Benefits of storing results data

What is the problem with not just relying on your latest set of results is a very valid question.

The answer is nothing really, you run a set of performance tests, and you have a set of non-functional requirements that you are measuring against and if you application meets these your application performs. That sounds fine, but by only relying on a single set of results you can miss more subtle performance issues. Let’s look at a very simple example to show you what we mean. Imagine these are a set of performance test results: dummy-response-times-table

With the same results shown in a graphical format. dummy-response-times-graph

These represent a set of performance tests against an application over several releases. We have added a Performance Threshold line to the graph to show what all response times need to meet to satisfy the non-functional requirements, the threshold is set at 1000ms. If you were to look at each set of results independently you would consider Releases 1 to 3 to be acceptable and sign off for promotion to production. You would probably note in Release 4 that Transaction 5 has exceeded its requirement by 200ms, and this would trigger a defect and some investigation and possible another code release.

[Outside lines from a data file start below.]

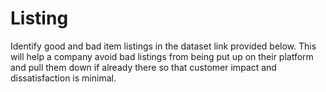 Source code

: # Listing
Identify good and bad item listings in the dataset link provided below. This will help a company avoid bad listings from being put up on their platform and pull them down if already there so that customer impact and dissatisfaction is minimal.
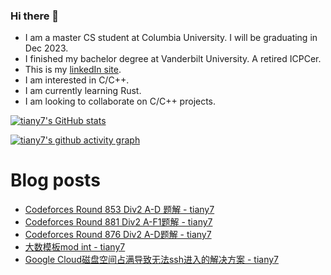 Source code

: ### Hi there 👋
- I am a master CS student at Columbia University. I will be graduating in Dec 2023.
- I finished my bachelor degree at Vanderbilt University. A retired ICPCer.
- This is my [linkedIn site](https://www.linkedin.com/in/yuanhan-tian-02729117a/).
- I am interested in C/C++.
- I am currently learning Rust.
- I am looking to collaborate on C/C++ projects.

[![tiany7's GitHub stats](https://github-readme-stats.vercel.app/api?username=tiany7)](https://github.com/anuraghazra/github-readme-stats)

[![tiany7's github activity graph](https://github-readme-activity-graph.cyclic.app/graph?username=tiany7&theme=dracula&bg_color=FFFFFF&color=000000&line=87CEEB)](https://github.com/ashutosh00710/github-readme-activity-graph)

# Blog posts
<!-- BLOG-POST-LIST:START -->
- [Codeforces Round 853 Div2 A-D 题解 - tiany7](https://www.cnblogs.com/tiany7/p/17539145.html)
- [Codeforces Round 881 Div2 A-F1题解 - tiany7](https://www.cnblogs.com/tiany7/p/17521038.html)
- [Codeforces Round 876 Div2 A-D题解 - tiany7](https://www.cnblogs.com/tiany7/p/17473209.html)
- [大数模板mod int - tiany7](https://www.cnblogs.com/tiany7/p/17471164.html)
- [Google Cloud磁盘空间占满导致无法ssh进入的解决方案 - tiany7](https://www.cnblogs.com/tiany7/p/17348881.html)
<!-- BLOG-POST-LIST:END -->

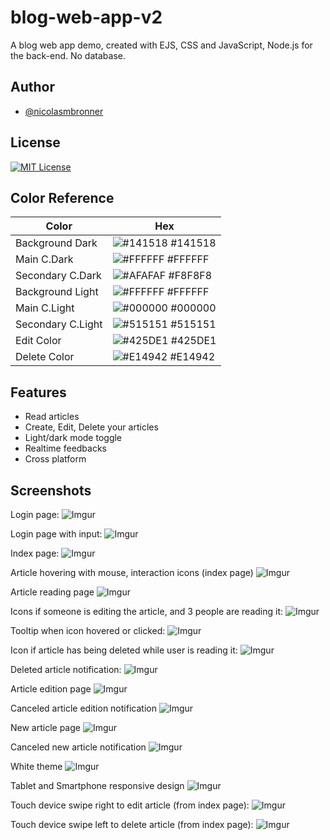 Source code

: # blog-web-app-v2
A blog web app demo, created with EJS, CSS and JavaScript, Node.js for the back-end. No database.

## Author

- [@nicolasmbronner](https://github.com/nicolasmbronner)


## License


[![MIT License](https://img.shields.io/badge/License-MIT-green.svg)](https://choosealicense.com/licenses/mit/)
## Color Reference

| Color             | Hex                                                                |
| ----------------- | ------------------------------------------------------------------ |
| Background Dark | ![#141518](https://placehold.co/10/141518/141518) #141518|
| Main C.Dark | ![#FFFFFF](https://placehold.co/10/FFFFFF/FFFFFF) #FFFFFF |
| Secondary C.Dark | ![#AFAFAF](https://placehold.co/10/F8F8F8/F8F8F8) #F8F8F8 |
| Background Light | ![#FFFFFF](https://placehold.co/10/FFFFFF/FFFFFF) #FFFFFF|
| Main C.Light | ![#000000](https://placehold.co/10/000000/000000) #000000 |
| Secondary C.Light | ![#515151](https://placehold.co/10/515151/515151) #515151 |
| Edit Color | ![#425DE1](https://placehold.co/10/425DE1/425DE1) #425DE1 |
| Delete Color | ![#E14942](https://placehold.co/10/E14942/E14942) #E14942 | 


## Features

- Read articles
- Create, Edit, Delete your articles
- Light/dark mode toggle
- Realtime feedbacks
- Cross platform


## Screenshots

Login page:
![Imgur](https://i.imgur.com/YtxiwmV.png)

Login page with input:
![Imgur](https://i.imgur.com/hHbb9on.png)

Index page:
![Imgur](https://i.imgur.com/D78cFqG.png)

Article hovering with mouse, interaction icons (index page)
![Imgur](https://i.imgur.com/LFwWG6H.png)

Article reading page
![Imgur](https://i.imgur.com/Lk9gbCT.png)

Icons if someone is editing the article, and 3 people are reading it:
![Imgur](https://i.imgur.com/P9bb0C5.png)

Tooltip when icon hovered or clicked:
![Imgur](https://i.imgur.com/1l8mg6p.png)

Icon if article has being deleted while user is reading it:
![Imgur](https://i.imgur.com/uylWQFB.png)

Deleted article notification:
![Imgur](https://i.imgur.com/6RfjLnb.png)

Article edition page
![Imgur](https://i.imgur.com/A41H8yh.png)

Canceled article edition notification
![Imgur](https://i.imgur.com/bqDZ0dn.png)

New article page
![Imgur](https://i.imgur.com/XKKXaT3.png)

Canceled new article notification
![Imgur](https://i.imgur.com/cMy6XVI.png)

White theme
![Imgur](https://i.imgur.com/N99VRAH.png)

Tablet and Smartphone responsive design
![Imgur](https://i.imgur.com/TN6eBXZ.png)

Touch device swipe right to edit article (from index page):
![Imgur](https://i.imgur.com/jrevs4H.png)

Touch device swipe left to delete article (from index page):
![Imgur](https://i.imgur.com/gbb5JON.png)

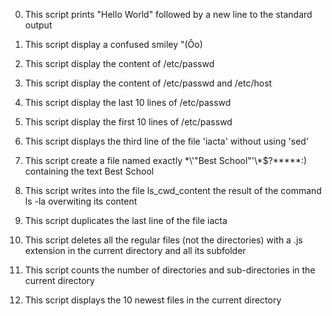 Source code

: 0. This script prints "Hello World" followed by a new line to the standard output

1. This script display a confused smiley "(Ôo)

2. This script display the content of /etc/passwd

3. This script display the content of /etc/passwd and /etc/host

4. This script display the last 10 lines of /etc/passwd

5. This script display the first 10 lines of /etc/passwd

6. This script displays the third line of the file 'iacta' without using 'sed'

7. This script create  a file named exactly \*\\'"Best School"\'\\*$\?\*\*\*\*\*:) 	containing the text Best School

8. This script writes into the file ls_cwd_content the result of the command ls -la 	overwiting its content

9. This script duplicates the last line of the file iacta

10. This script deletes all the regular files (not the directories) with a .js 		extension in the current directory and all its subfolder

11. This script counts the number of directories and sub-directories in the current 	directory

12. This script displays the 10 newest files in the current directory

These is nothing wrong with this approach to performance testing result analysis. However, if you look at the results collectively using the additional data to try and spot trends you could have prevented Release 4 having a transaction that exceeds it requirement. You can also spot that you have seen a significant performance improvement in Release 4 which would be good to investigate further.

Let’s look at this in more detail. We will remove the transactions that remain consistent across all Releases so we can get a clearer picture of how the response time that have changed vary over the Releases.

dummy-response-times-graph-cut-down

This shows us that Transaction 5 has been regressing slowly since the first Release and the linear growth indicates that it will continue to slow over time. The reason for this could be anything but is you are using this form of results analysis on a regular basis you would have been able to hypothesise that Release 4 would see Transaction 5 exceed its requirement in terms of response time. What is also obvious is that Transactions 2 and 4 are starting to exhibit similar behaviour and the likelihood that these will exceed their response time requirement when you reach your next release is quite high. You can therefore start to investigate why you are seeing this regression for these transactions and what can be done to improve this before the next release.

Not all response times have regressed, Transaction 9 has improved significantly in the latest release, this behaviour may have been missed when analysing the results independently rather than collectively. Another benefit of analysing test results this way is that you can now discuss with the development teams what has been done to improve Transaction 9, maybe there was a refactoring of code, or a change to the SQL. Regardless of the solution you can look at whether the improvement made to Transaction 9 could improve other transactions, this is not something you could pursue if you did not have a full set of data to compare against.

Storing and analysing results

We have looked at why using historical data to compliment your current results can provide benefits for spotting potential future issues and clearly showing any improvements in performance. We are going to now look at ways you might go about analysing this data.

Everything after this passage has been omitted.